Rendered images with source text:
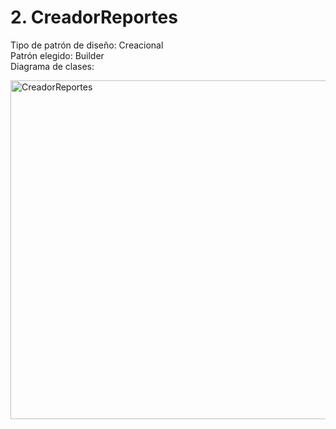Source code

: # 2. CreadorReportes

Tipo de patrón de diseño: Creacional <br>
Patrón elegido: Builder <br>
Diagrama de clases: <br>

<img width="1212" height="542" alt="CreadorReportes" src="https://github.com/user-attachments/assets/18e52644-3bb6-4680-8cb7-3a8c8e07f15c" />
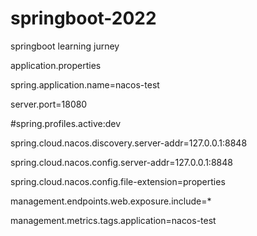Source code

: # springboot-2022
springboot learning jurney

application.properties

spring.application.name=nacos-test

server.port=18080

#spring.profiles.active:dev

spring.cloud.nacos.discovery.server-addr=127.0.0.1:8848

spring.cloud.nacos.config.server-addr=127.0.0.1:8848

spring.cloud.nacos.config.file-extension=properties

management.endpoints.web.exposure.include=*

management.metrics.tags.application=nacos-test
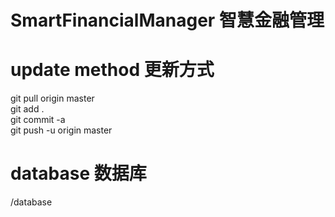 # SmartFinancialManager 智慧金融管理

# update method 更新方式
git pull origin master  
git add .  
git commit -a  
git push -u origin master  

# database 数据库
/database
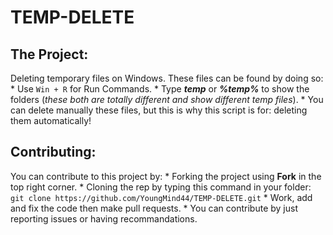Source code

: # TEMP-DELETE

## The Project:
Deleting temporary files on Windows. These files can be found by doing so:
         * Use `Win + R` for Run Commands.
         * Type ***temp*** or ***%temp%*** to show the folders (*these both are totally different and show different temp files*).
         * You can delete manually these files, but this is why this script is for: deleting them automatically!
         
## Contributing:
You can contribute to this project by:
    * Forking the project using **Fork** in the top right corner.
    * Cloning the rep by typing this command in your folder:
              `git clone https://github.com/YoungMind44/TEMP-DELETE.git`
    * Work, add and fix the code then make pull requests.
    * You can contribute by just reporting issues or having recommandations.
        
        
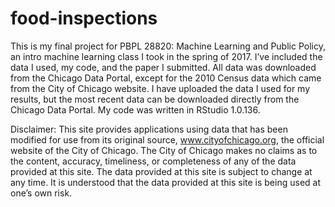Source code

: # food-inspections

This is my final project for PBPL 28820: Machine Learning and Public Policy, an intro machine learning class I took in the spring of 2017. I’ve included the data I used, my code, and the paper I submitted. All data was downloaded from the Chicago Data Portal, except for the 2010 Census data which came from the City of Chicago website. I have uploaded the data I used for my results, but the most recent data can be downloaded directly from the Chicago Data Portal. My code was written in RStudio 1.0.136.

Disclaimer: This site provides applications using data that has been modified for use from its original source, www.cityofchicago.org, the official website of the City of Chicago. The City of Chicago makes no claims as to the content, accuracy, timeliness, or completeness of any of the data provided at this site. The data provided at this site is subject to change at any time. It is understood that the data provided at this site is being used at one’s own risk.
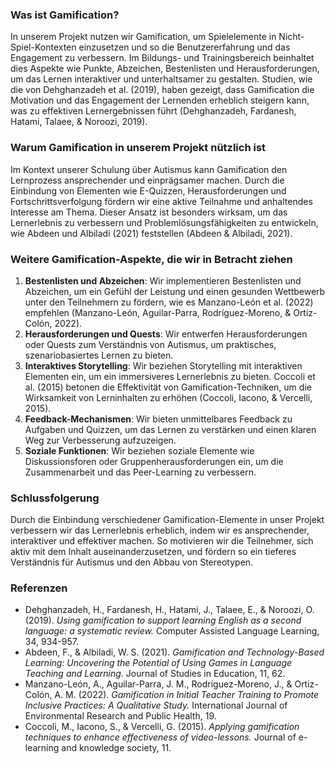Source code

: 
### Was ist Gamification?
In unserem Projekt nutzen wir Gamification, um Spielelemente in Nicht-Spiel-Kontexten einzusetzen und so die Benutzererfahrung und das Engagement zu verbessern. Im Bildungs- und Trainingsbereich beinhaltet dies Aspekte wie Punkte, Abzeichen, Bestenlisten und Herausforderungen, um das Lernen interaktiver und unterhaltsamer zu gestalten. Studien, wie die von Dehghanzadeh et al. (2019), haben gezeigt, dass Gamification die Motivation und das Engagement der Lernenden erheblich steigern kann, was zu effektiven Lernergebnissen führt (Dehghanzadeh, Fardanesh, Hatami, Talaee, & Noroozi, 2019).

### Warum Gamification in unserem Projekt nützlich ist
Im Kontext unserer Schulung über Autismus kann Gamification den Lernprozess ansprechender und einprägsamer machen. Durch die Einbindung von Elementen wie E-Quizzen, Herausforderungen und Fortschrittsverfolgung fördern wir eine aktive Teilnahme und anhaltendes Interesse am Thema. Dieser Ansatz ist besonders wirksam, um das Lernerlebnis zu verbessern und Problemlösungsfähigkeiten zu entwickeln, wie Abdeen und Albiladi (2021) feststellen (Abdeen & Albiladi, 2021).

### Weitere Gamification-Aspekte, die wir in Betracht ziehen
1. **Bestenlisten und Abzeichen**: Wir implementieren Bestenlisten und Abzeichen, um ein Gefühl der Leistung und einen gesunden Wettbewerb unter den Teilnehmern zu fördern, wie es Manzano-León et al. (2022) empfehlen (Manzano-León, Aguilar-Parra, Rodríguez-Moreno, & Ortiz-Colón, 2022).
2. **Herausforderungen und Quests**: Wir entwerfen Herausforderungen oder Quests zum Verständnis von Autismus, um praktisches, szenariobasiertes Lernen zu bieten.
3. **Interaktives Storytelling**: Wir beziehen Storytelling mit interaktiven Elementen ein, um ein immersiveres Lernerlebnis zu bieten. Coccoli et al. (2015) betonen die Effektivität von Gamification-Techniken, um die Wirksamkeit von Lerninhalten zu erhöhen (Coccoli, Iacono, & Vercelli, 2015).
4. **Feedback-Mechanismen**: Wir bieten unmittelbares Feedback zu Aufgaben und Quizzen, um das Lernen zu verstärken und einen klaren Weg zur Verbesserung aufzuzeigen.
5. **Soziale Funktionen**: Wir beziehen soziale Elemente wie Diskussionsforen oder Gruppenherausforderungen ein, um die Zusammenarbeit und das Peer-Learning zu verbessern.

### Schlussfolgerung
Durch die Einbindung verschiedener Gamification-Elemente in unser Projekt verbessern wir das Lernerlebnis erheblich, indem wir es ansprechender, interaktiver und effektiver machen. So motivieren wir die Teilnehmer, sich aktiv mit dem Inhalt auseinanderzusetzen, und fördern so ein tieferes Verständnis für Autismus und den Abbau von Stereotypen.

### Referenzen
- Dehghanzadeh, H., Fardanesh, H., Hatami, J., Talaee, E., & Noroozi, O. (2019). *Using gamification to support learning English as a second language: a systematic review.* Computer Assisted Language Learning, 34, 934-957.
- Abdeen, F., & Albiladi, W. S. (2021). *Gamification and Technology-Based Learning: Uncovering the Potential of Using Games in Language Teaching and Learning.* Journal of Studies in Education, 11, 62.
- Manzano-León, A., Aguilar-Parra, J. M., Rodríguez-Moreno, J., & Ortiz-Colón, A. M. (2022). *Gamification in Initial Teacher Training to Promote Inclusive Practices: A Qualitative Study.* International Journal of Environmental Research and Public Health, 19.
- Coccoli, M., Iacono, S., & Vercelli, G. (2015). *Applying gamification techniques to enhance effectiveness of video-lessons.* Journal of e-learning and knowledge society, 11.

▸ **Your task**:
Where in the entries does the word "pull" occur? Copy out each line that has it.

▸ **Answer**:
git pull origin master  
    * Work, add and fix the code then make pull requests.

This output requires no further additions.